----- DATASET ENTRIES -----

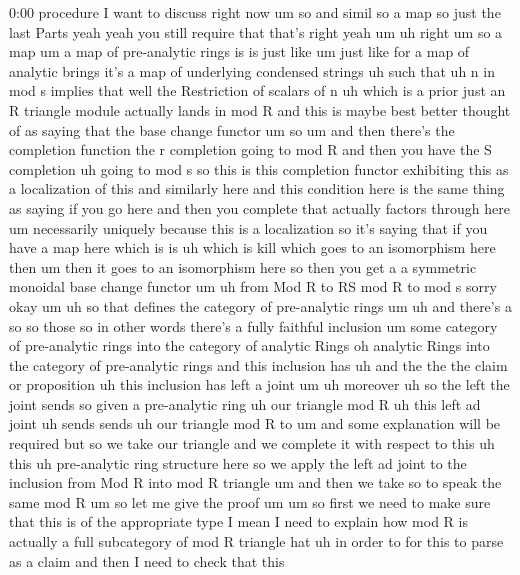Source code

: \begin{unfinished}{0:00}
procedure  I  want  to  discuss  right
now  um  so  and  simil  so  a  map
so  just  the  last  Parts
yeah  yeah  you  still  require  that  that's
right
yeah
um
uh
right  um
so  a  map
um  a  map  of  pre-analytic
rings  is  is  just  like  um  just  like  for  a
map  of  analytic  brings  it's  a  map  of
underlying  condensed  strings
uh  such  that  uh
n  in  mod  s  implies  that  well  the
Restriction  of  scalars  of  n  uh  which  is
a  prior  just  an  R  triangle  module
actually  lands  in  mod  R  and  this  is
maybe  best  better  thought  of  as  saying
that  the  base  change
functor  um
so
um  and  then  there's  the  completion
function
the  r
completion  going  to  mod
R  and  then  you  have  the  S
completion  uh  going  to  mod  s  so  this  is
this  completion  functor  exhibiting  this
as  a  localization  of  this  and  similarly
here  and  this  condition  here  is  the  same
thing  as  saying  if  you  go  here  and  then
you  complete  that  actually  factors
through  here  um  necessarily  uniquely
because  this  is  a  localization  so  it's
saying  that  if  you  have  a  map  here  which
is  is  uh  which  is  kill  which  goes  to  an
isomorphism  here  then
um  then  it  goes  to  an  isomorphism  here
so  then  you  get  a  a  symmetric  monoidal
base  change  functor
um  uh  from  Mod  R  to
RS  mod  R  to  mod  s
sorry
okay
um
uh  so  that  defines  the  category  of
pre-analytic  rings
um  uh  and  there's  a  so  so  those  so  in
other  words  there's  a  fully  faithful
inclusion
um  some  category  of  pre-analytic
rings  into  the  category  of  analytic
Rings  oh  analytic  Rings  into  the
category  of  pre-analytic
rings  and  this  inclusion  has  uh  and  the
the  the  claim  or
proposition  uh  this  inclusion  has  left  a
joint
um  uh
moreover  uh  so  the  left  the  joint  sends
so  given  a  pre-analytic
ring
uh  our  triangle  mod
R  uh  this  left  ad
joint  uh
sends  sends  uh  our  triangle  mod
R  to  um  and  some  explanation  will  be
required  but  so  we  take  our  triangle  and
we  complete  it  with  respect  to  this  uh
this  uh  pre-analytic  ring  structure  here
so  we  apply  the  left  ad  joint  to  the
inclusion  from  Mod  R  into  mod  R  triangle
um  and  then  we  take  so  to  speak  the  same
mod
R
um  so  let  me  give  the  proof
um
um  so  first  we  need  to  make  sure  that
this  is  of  the  appropriate  type  I  mean  I
need  to  explain  how  mod  R  is  actually  a
full  subcategory  of  mod  R  triangle  hat
uh  in  order  to  for  this  to  parse  as  a
claim  and  then  I  need  to  check  that  this

\end{unfinished}
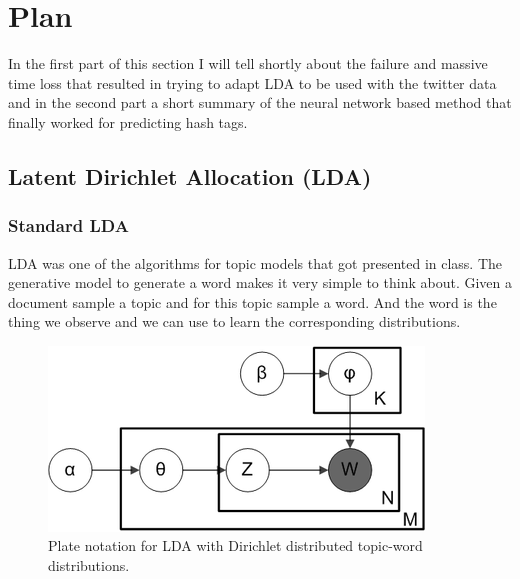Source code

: \documentclass[10pt,conference,compsocconf]{IEEEtran}
\begin{document}
\section{Plan}
\label{sec:Plan}
In the first part of this section I will tell shortly about the failure and massive time loss that resulted in trying to adapt LDA to be used with the twitter data and in the second part a short summary of the neural network based method that finally worked for predicting hash tags. 
\subsection{Latent Dirichlet Allocation (LDA)}
\subsubsection{Standard LDA}
LDA was one of the algorithms for topic models that got presented in class. The generative model to generate a word makes it very simple to think about. Given a document sample a topic and for this topic sample a word. And the word is the thing we observe and we can use to learn the corresponding distributions. 
\begin{figure}
	\centering
	\includegraphics[width=0.7\linewidth]{images/lda_plate}
	\caption{Plate notation for LDA with Dirichlet distributed topic-word distributions.}
	\label{fig:ldaplate}
\end{figure}
\end{document}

-----

The records shown above are to be repeated exactly, with the pictures left out.

Source code

: \begin{unfinished}{0:00}
procedure  I  want  to  discuss  right
now  um  so  and  simil  so  a  map
so  just  the  last  Parts
yeah  yeah  you  still  require  that  that's
right
yeah
um
uh
right  um
so  a  map
um  a  map  of  pre-analytic
rings  is  is  just  like  um  just  like  for  a
map  of  analytic  brings  it's  a  map  of
underlying  condensed  strings
uh  such  that  uh
n  in  mod  s  implies  that  well  the
Restriction  of  scalars  of  n  uh  which  is
a  prior  just  an  R  triangle  module
actually  lands  in  mod  R  and  this  is
maybe  best  better  thought  of  as  saying
that  the  base  change
functor  um
so
um  and  then  there's  the  completion
function
the  r
completion  going  to  mod
R  and  then  you  have  the  S
completion  uh  going  to  mod  s  so  this  is
this  completion  functor  exhibiting  this
as  a  localization  of  this  and  similarly
here  and  this  condition  here  is  the  same
thing  as  saying  if  you  go  here  and  then
you  complete  that  actually  factors
through  here  um  necessarily  uniquely
because  this  is  a  localization  so  it's
saying  that  if  you  have  a  map  here  which
is  is  uh  which  is  kill  which  goes  to  an
isomorphism  here  then
um  then  it  goes  to  an  isomorphism  here
so  then  you  get  a  a  symmetric  monoidal
base  change  functor
um  uh  from  Mod  R  to
RS  mod  R  to  mod  s
sorry
okay
um
uh  so  that  defines  the  category  of
pre-analytic  rings
um  uh  and  there's  a  so  so  those  so  in
other  words  there's  a  fully  faithful
inclusion
um  some  category  of  pre-analytic
rings  into  the  category  of  analytic
Rings  oh  analytic  Rings  into  the
category  of  pre-analytic
rings  and  this  inclusion  has  uh  and  the
the  the  claim  or
proposition  uh  this  inclusion  has  left  a
joint
um  uh
moreover  uh  so  the  left  the  joint  sends
so  given  a  pre-analytic
ring
uh  our  triangle  mod
R  uh  this  left  ad
joint  uh
sends  sends  uh  our  triangle  mod
R  to  um  and  some  explanation  will  be
required  but  so  we  take  our  triangle  and
we  complete  it  with  respect  to  this  uh
this  uh  pre-analytic  ring  structure  here
so  we  apply  the  left  ad  joint  to  the
inclusion  from  Mod  R  into  mod  R  triangle
um  and  then  we  take  so  to  speak  the  same
mod
R
um  so  let  me  give  the  proof
um
um  so  first  we  need  to  make  sure  that
this  is  of  the  appropriate  type  I  mean  I
need  to  explain  how  mod  R  is  actually  a
full  subcategory  of  mod  R  triangle  hat
uh  in  order  to  for  this  to  parse  as  a
claim  and  then  I  need  to  check  that  this

\end{unfinished}
Source code

: \documentclass[10pt,conference,compsocconf]{IEEEtran}
\begin{document}
\section{Plan}
\label{sec:Plan}
In the first part of this section I will tell shortly about the failure and massive time loss that resulted in trying to adapt LDA to be used with the twitter data and in the second part a short summary of the neural network based method that finally worked for predicting hash tags. 
\subsection{Latent Dirichlet Allocation (LDA)}
\subsubsection{Standard LDA}
LDA was one of the algorithms for topic models that got presented in class. The generative model to generate a word makes it very simple to think about. Given a document sample a topic and for this topic sample a word. And the word is the thing we observe and we can use to learn the corresponding distributions. 
\begin{figure}
	\centering
	\includegraphics[width=0.7\linewidth]{images/lda_plate}
	\caption{Plate notation for LDA with Dirichlet distributed topic-word distributions.}
	\label{fig:ldaplate}
\end{figure}
\end{document}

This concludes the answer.